Behind Generative Models [In Progress ]

Table of Contents

Diffusion-based models, exemplified by Mid-journey, DALL-E, and Stable Diffusion, offer a unique approach to data generation by applying random noise and evolving it over time. While each model has its unique features, they all showcase the potential of diffusion-based techniques in creating high-quality, natural-looking outputs in machine learning

Background

In recent years, diffusion-based models have become a hot topic in the world of ML, offering a unique approach to generating high-quality data like images or text. Unlike traditional machine learning models, which typically operate through straightforward mapping functions, diffusion models work by applying random noise to data and evolving it over time. This results in a more organic, less predictable pattern that can generate more natural-looking images or produce more nuanced textual outputs.

Models like Mid-journey, DALL-E, and Stable Diffusion represent the cutting edge in this space. Mid-journey and Stable Diffusion are particularly focused on image generation and take advantage of an offline, open-source framework to ensure quality and accessibility. DALL-E, on the other hand, is widely celebrated for its capability to generate highly creative images based on textual prompts. While each has its own unique features and benefits, they all exemplify the power and potential of diffusion-based techniques in machine learning.

Basic Frameworks

The best-in-class image generation models typically contain the following three main components (Those three components are usually trained separately and assembled together).

Text Encoder: converts texts to vectors (Noted as A).
Generation Model: takes A and some random noise as an input, and outputs some intermediate representation (Noted as B).
Decoder: takes B (some compressed representation of an image) and tries to recovers the original.

Some Examples

Stable Diffusion: [ Src: High-Resolution Image Synthesis with Latent Diffusion Models]

DALL-E Series: [Src1: Zero-Shot Text-to-Image Generation], [Src2: Zero-Shot Text-to-Image Generations]

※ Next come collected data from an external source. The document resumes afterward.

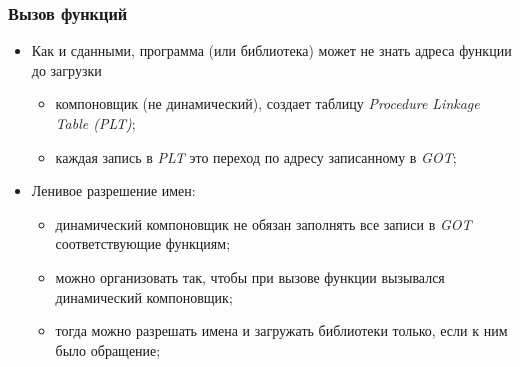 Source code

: \begin{frame}
\frametitle{Вызов функций}
\begin{itemize}
  \item<1-> Как и сданными, программа (или библиотека) может не знать адреса функции до загрузки
    \begin{itemize}
      \item компоновщик (не динамический), создает таблицу \emph{Procedure Linkage Table (PLT)};
      \item каждая запись в \emph{PLT} это переход по адресу записанному в \emph{GOT};
    \end{itemize}
  \item<2-> Ленивое разрешение имен:
    \begin{itemize}
      \item динамический компоновщик не обязан заполнять все записи в \emph{GOT} соответствующие функциям;
      \item можно организовать так, чтобы при вызове функции вызывался динамический компоновщик;
      \item тогда можно разрешать имена и загружать библиотеки только, если к ним было обращение;
    \end{itemize}
\end{itemize}
\end{frame}
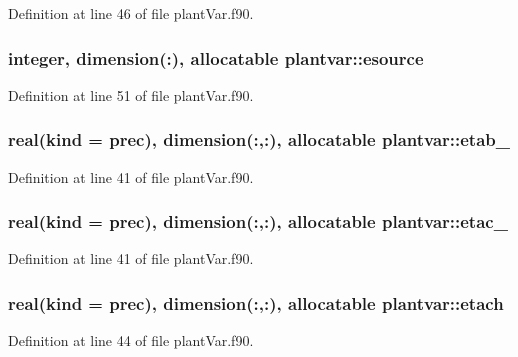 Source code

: Definition at line 46 of file plant\-Var.\-f90.

\hypertarget{classplantvar_ac5590ecfa29690829feb06fd8c1eb839}{
\subsubsection[{esource}]{\setlength{\rightskip}{0pt plus 5cm}integer, dimension(\-:), allocatable plantvar\-::esource}}\label{classplantvar_ac5590ecfa29690829feb06fd8c1eb839}


Definition at line 51 of file plant\-Var.\-f90.

\hypertarget{classplantvar_a4307773fae45ef7c05c590189ae40c32}{
\subsubsection[{etab\-\_\-}]{\setlength{\rightskip}{0pt plus 5cm}real(kind = prec), dimension(\-:,\-:), allocatable plantvar\-::etab\-\_\-}}\label{classplantvar_a4307773fae45ef7c05c590189ae40c32}


Definition at line 41 of file plant\-Var.\-f90.

\hypertarget{classplantvar_ab3e228857f49d79572bc7071e650ae33}{
\subsubsection[{etac\-\_\-}]{\setlength{\rightskip}{0pt plus 5cm}real(kind = prec), dimension(\-:,\-:), allocatable plantvar\-::etac\-\_\-}}\label{classplantvar_ab3e228857f49d79572bc7071e650ae33}


Definition at line 41 of file plant\-Var.\-f90.

\hypertarget{classplantvar_a1bae392336fb8d7f0376c7e98163003e}{
\subsubsection[{etach}]{\setlength{\rightskip}{0pt plus 5cm}real(kind = prec), dimension(\-:,\-:), allocatable plantvar\-::etach}}\label{classplantvar_a1bae392336fb8d7f0376c7e98163003e}


Definition at line 44 of file plant\-Var.\-f90.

Imagen: [Src: Photorealistic Text-to-Image Diffusion Models with Deep Language Understanding]

Additional Info

Some common terms found in papers.

More about Text Encoder

FID (Fréchet inception distance) is a metric used to assess the quality of images created by a generative model. It uses a pre-trained CNN (image classification) model. You will throw images (machine-generated and real) into the CNN model to obtain their latent representations. Then you can calculate the Fréchet distance based on the assumption that both distribution are gaussian (Smaller distance means better, a lot of samples are needed).

CLIP (Contrastive Language-Image Pre-Training) utilizes 400 million image-text pairs ([link]). CLIP has an image encoder and a text encoder; they both take inputs and generate vectors (distances between vector is used to see if the image-text pair a good match).

More about Decoder

Decoder can be trained without labelled data (remember, it takes some intermediate representations, B).

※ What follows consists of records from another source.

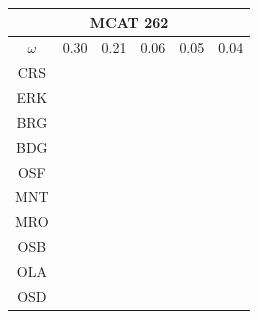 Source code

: \documentclass[12pt]{article}
\begin{document}
\begin{landscape}
\begin{figure}
\begin{minipage}[c]{0.3\textwidth}
\begin{tabular}{|c|c|c|c|c|c|}
         \hline \multicolumn{6}{|c|}{MCAT 262} \\ \hline                                                                              
         $\omega$&0.30&0.21&0.06&0.05&0.04 \\ \hline                                                                                  
        CRS&\cellcolor[HTML]{E41A1C}&\cellcolor[HTML]{E41A1C}&\cellcolor[HTML]{E41A1C}&\cellcolor[HTML]{E41A1C}&\cellcolor[HTML]{E41A1C} \\ \hline
        ERK&\cellcolor[HTML]{E41A1C}&\cellcolor[HTML]{E41A1C}&\cellcolor[HTML]{E41A1C}&\cellcolor[HTML]{E41A1C}&\cellcolor[HTML]{E41A1C} \\ \hline
        BRG&\cellcolor[HTML]{E41A1C}&\cellcolor[HTML]{E41A1C}&\cellcolor[HTML]{377EB8}&\cellcolor[HTML]{E41A1C}&\cellcolor[HTML]{E41A1C} \\ \hline
        BDG&\cellcolor[HTML]{377EB8}&\cellcolor[HTML]{377EB8}&\cellcolor[HTML]{377EB8}&\cellcolor[HTML]{377EB8}&\cellcolor[HTML]{377EB8} \\ \hline
        OSF&\cellcolor[HTML]{377EB8}&\cellcolor[HTML]{377EB8}&\cellcolor[HTML]{377EB8}&\cellcolor[HTML]{4DAF4A}&\cellcolor[HTML]{4DAF4A} \\ \hline
        MNT&\cellcolor[HTML]{377EB8}&\cellcolor[HTML]{377EB8}&\cellcolor[HTML]{4DAF4A}&\cellcolor[HTML]{4DAF4A}&\cellcolor[HTML]{4DAF4A} \\ \hline
        MRO&\cellcolor[HTML]{4DAF4A}&\cellcolor[HTML]{4DAF4A}&\cellcolor[HTML]{4DAF4A}&\cellcolor[HTML]{984EA3}&\cellcolor[HTML]{984EA3} \\ \hline
        OSB&\cellcolor[HTML]{984EA3}&\cellcolor[HTML]{984EA3}&\cellcolor[HTML]{984EA3}&\cellcolor[HTML]{984EA3}&\cellcolor[HTML]{FF7F00} \\ \hline
        OLA&\cellcolor[HTML]{984EA3}&\cellcolor[HTML]{FF7F00}&\cellcolor[HTML]{984EA3}&\cellcolor[HTML]{FF7F00}&\cellcolor[HTML]{FFFF33} \\ \hline
        OSD&\cellcolor[HTML]{FF7F00}&\cellcolor[HTML]{FF7F00}&\cellcolor[HTML]{984EA3}&\cellcolor[HTML]{FFFF33}&\cellcolor[HTML]{A65628} \\ \hline
\end{tabular}
\end{minipage}
\begin{minipage}[c]{0.3\textwidth}                                                                                                                         
\begin{tabular}{|c|c|c|c|c|c|}                                                                                                        

\end{tabular}
\end{minipage}
\end{figure}
\end{landscape}
\end{document}

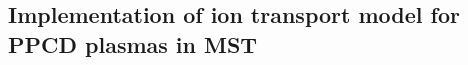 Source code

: \begin{refsection}
\chapter{Implementation of ion transport model for PPCD plasmas in MST}\label{ch:implementation}






\printbibliography
\end{refsection} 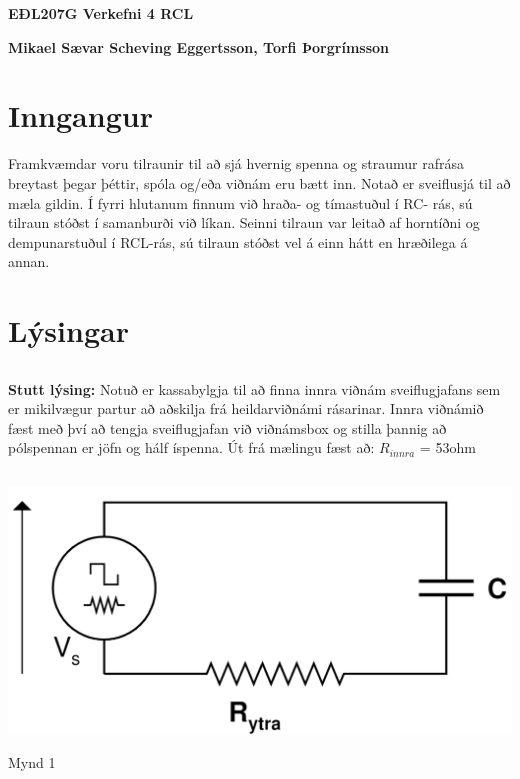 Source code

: \documentclass[12pt]{article}
\begin{document}
\centerline{\bf \Huge EÐL207G Verkefni 4 RCL}
\centerline{\bf Mikael Sævar Scheving Eggertsson, Torfi Þorgrímsson}

\centerline{\bf \large }

\tableofcontents
\newpage

\section{Inngangur}
Framkvæmdar voru tilraunir til að sjá hvernig spenna og straumur rafrása breytast þegar þéttir, spóla og/eða viðnám eru bætt inn. 
Notað er sveiflusjá til að mæla gildin. Í fyrri hlutanum finnum við hraða- og tímastuðul í RC- rás,
sú tilraun stóðst í samanburði við líkan. Seinni tilraun var leitað af horntíðni og dempunarstuðul
í RCL-rás, sú tilraun stóðst vel á einn hátt en hræðilega á annan. 
\section{Lýsingar}
\subsection{}

\setlength{\parindent}{0pt}

\textbf{Stutt lýsing:}
Notuð er kassabylgja til að finna innra viðnám sveiflugjafans sem er mikilvægur partur að aðskilja frá heildarviðnámi rásarinar. 
Innra viðnámið fæst með því að tengja sveiflugjafan við viðnámsbox og stilla þannig að pólspennan er jöfn og hálf íspenna.
Út frá mælingu fæst að: $R_{innra}$ = 53ohm

\subsection{}

\begin{center}
    \includegraphics[scale=0.4]{mynd1}

Mynd 1
\end{center}
\end{document}
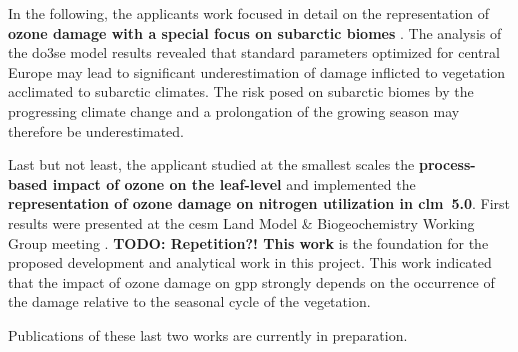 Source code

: In the following, the applicants work focused in detail on the representation of \textbf{ozone damage with a special focus on subarctic biomes} \parencites{ICPTF:Falk2021}{EGU:Falk2021}. The analysis of the \gls{do3se} model results revealed that standard parameters optimized for central Europe may lead to significant underestimation of damage inflicted to vegetation acclimated to subarctic climates. The risk posed on subarctic biomes by the progressing climate change and a prolongation of the growing season may therefore be underestimated.

Last but not least, the applicant studied at the smallest scales the \textbf{process-based impact of ozone on the leaf-level} and implemented the \textbf{representation of ozone damage on nitrogen utilization in \gls{clm}~5.0}. First results were presented at the \gls{cesm} Land Model \& Biogeochemistry Working Group meeting \parencite{CESMWP:Falk2021}. \textbf{\color{red}TODO: Repetition?! This work} is the foundation for the proposed development and analytical work in this project. This work indicated that the impact of ozone damage on \gls{gpp} strongly depends on the occurrence of the damage relative to the seasonal cycle of the vegetation.

Publications of these last two works are currently in preparation.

B is a smaller image: decoder makes a bigger image.
B is a latent Representation: train a auto-encoder. (train an encoder-decoder pair, take the decoder)

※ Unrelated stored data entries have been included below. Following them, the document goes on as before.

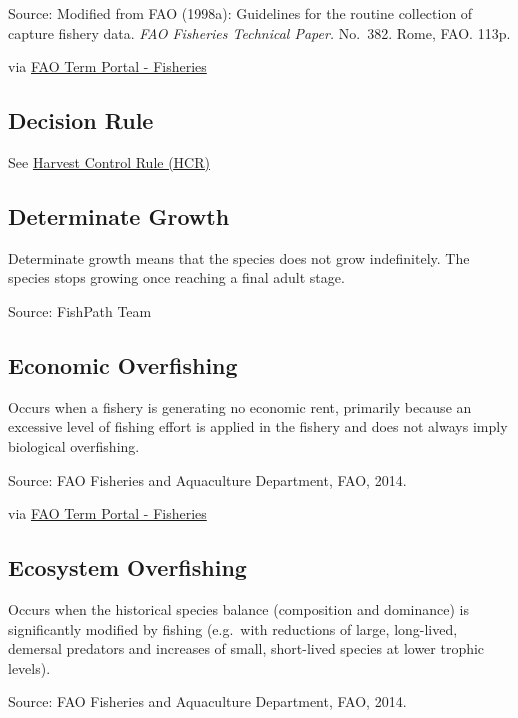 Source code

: \documentclass[
  11pt,
]{book}
\begin{document}
Source: Modified from FAO (1998a): Guidelines for the routine collection of capture fishery data. \emph{FAO Fisheries Technical Paper.} No.~382. Rome, FAO. 113p.

via \href{http://www.fao.org/fishery/glossary/en}{FAO Term Portal - Fisheries}

\hypertarget{decision-rule}{%
\subsection{Decision Rule}\label{decision-rule}}

See \protect\hyperlink{harvest-control-rule-hcr}{Harvest Control Rule (HCR)}

\hypertarget{determinate-growth}{%
\subsection{Determinate Growth}\label{determinate-growth}}

Determinate growth means that the species does not grow indefinitely. The species stops growing once reaching a final adult stage.

Source: FishPath Team

\hypertarget{economic-overfishing}{%
\subsection{Economic Overfishing}\label{economic-overfishing}}

Occurs when a fishery is generating no economic rent, primarily because an excessive level of fishing effort is applied in the fishery and does not always imply biological overfishing.

Source: FAO Fisheries and Aquaculture Department, FAO, 2014.

via \href{http://www.fao.org/fishery/glossary/en}{FAO Term Portal - Fisheries}

\hypertarget{ecosystem-overfishing}{%
\subsection{Ecosystem Overfishing}\label{ecosystem-overfishing}}

Occurs when the historical species balance (composition and dominance) is significantly modified by fishing (e.g.~with reductions of large, long-lived, demersal predators and increases of small, short-lived species at lower trophic levels).

Source: FAO Fisheries and Aquaculture Department, FAO, 2014.
\end{document}
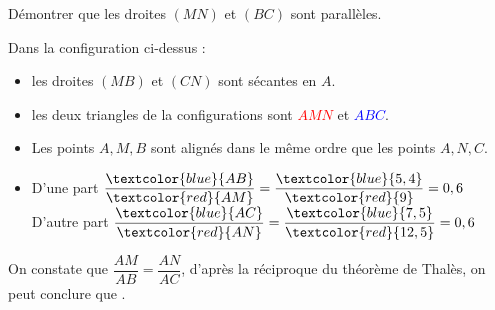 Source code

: \begin{methode*1}
\begin{minipage}{8cm}
                Démontrer que les droites $(MN)$ et $(BC)$ sont parallèles.
            \end{minipage}
            
            \correction
            Dans la configuration ci-dessus : 
            \begin{itemize}
                \item les droites $(MB)$ et $(CN)$ sont sécantes en $A$.                
                \item les deux triangles de la configurations sont \textcolor{red}{$AMN$} et \textcolor{blue}{$ABC$}.
                \item Les points $A, M, B$ sont alignés dans le même ordre que les points $A, N, C$.
                \medskip
                \item D'une part $\dfrac{\textcolor{blue}{AB}}{\textcolor{red}{AM}} = \dfrac{\textcolor{blue}{5,4}}{\textcolor{red}{9}}=0,6$
                \hfill
                D'autre part $\dfrac{\textcolor{blue}{AC}}{\textcolor{red}{AN}} = \dfrac{\textcolor{blue}{7,5}}{\textcolor{red}{12,5}}=0,6$
            \end{itemize}
            On constate que $\dfrac{AM}{AB} = \dfrac{AN}{AC}$, d'après la réciproque du théorème de Thalès, on peut conclure que .
        \end{methode*1} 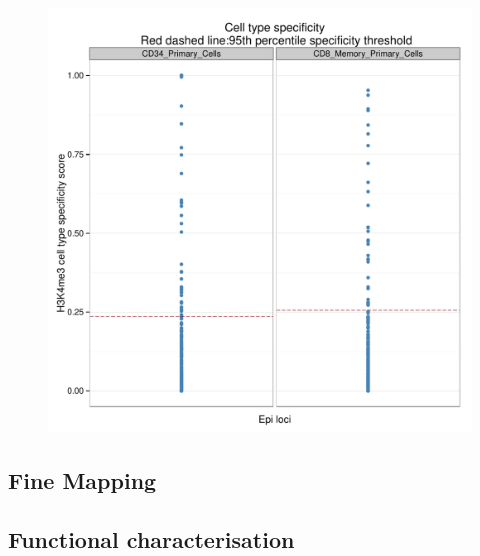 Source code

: \documentclass[paper=a4, fontsize=11pt]{scrartcl}	%
\numberwithin{equation}{section}									%
\numberwithin{figure}{section}										%
\numberwithin{table}{section}										%
\begin{document}
\begin{figure}[p]
	\centering
	\includegraphics[width=15cm]{images/EpiSNPs_cell_type_spec_for_top_tissues}
	\caption{}
	\label{fig:cor_8df}
\end{figure}


\subsection{Fine Mapping}

\subsection{Functional characterisation}


\clearpage




\end{document}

More about Generation Model

Reminder: the Generation Model takes a vector representation of the text, and generate an (somewhat compressed) intermediate representation (or just the latent representation).

Noise is added to the latent representation during diffusion process (this is something quite unique).

Start with an encoder and generate some intermediate representation.
Add step-wise noise.
Train a Noise Predictor

NOTE : This section still seems mystic, will implement as the writing progresses.

Some Mathematics Behind

Basic Concepts

Intuitively, there are –

Forward Process: sequentially adding noise to image till not able to see the original image.
Reverse Process: sequentially denoising till recovering the image.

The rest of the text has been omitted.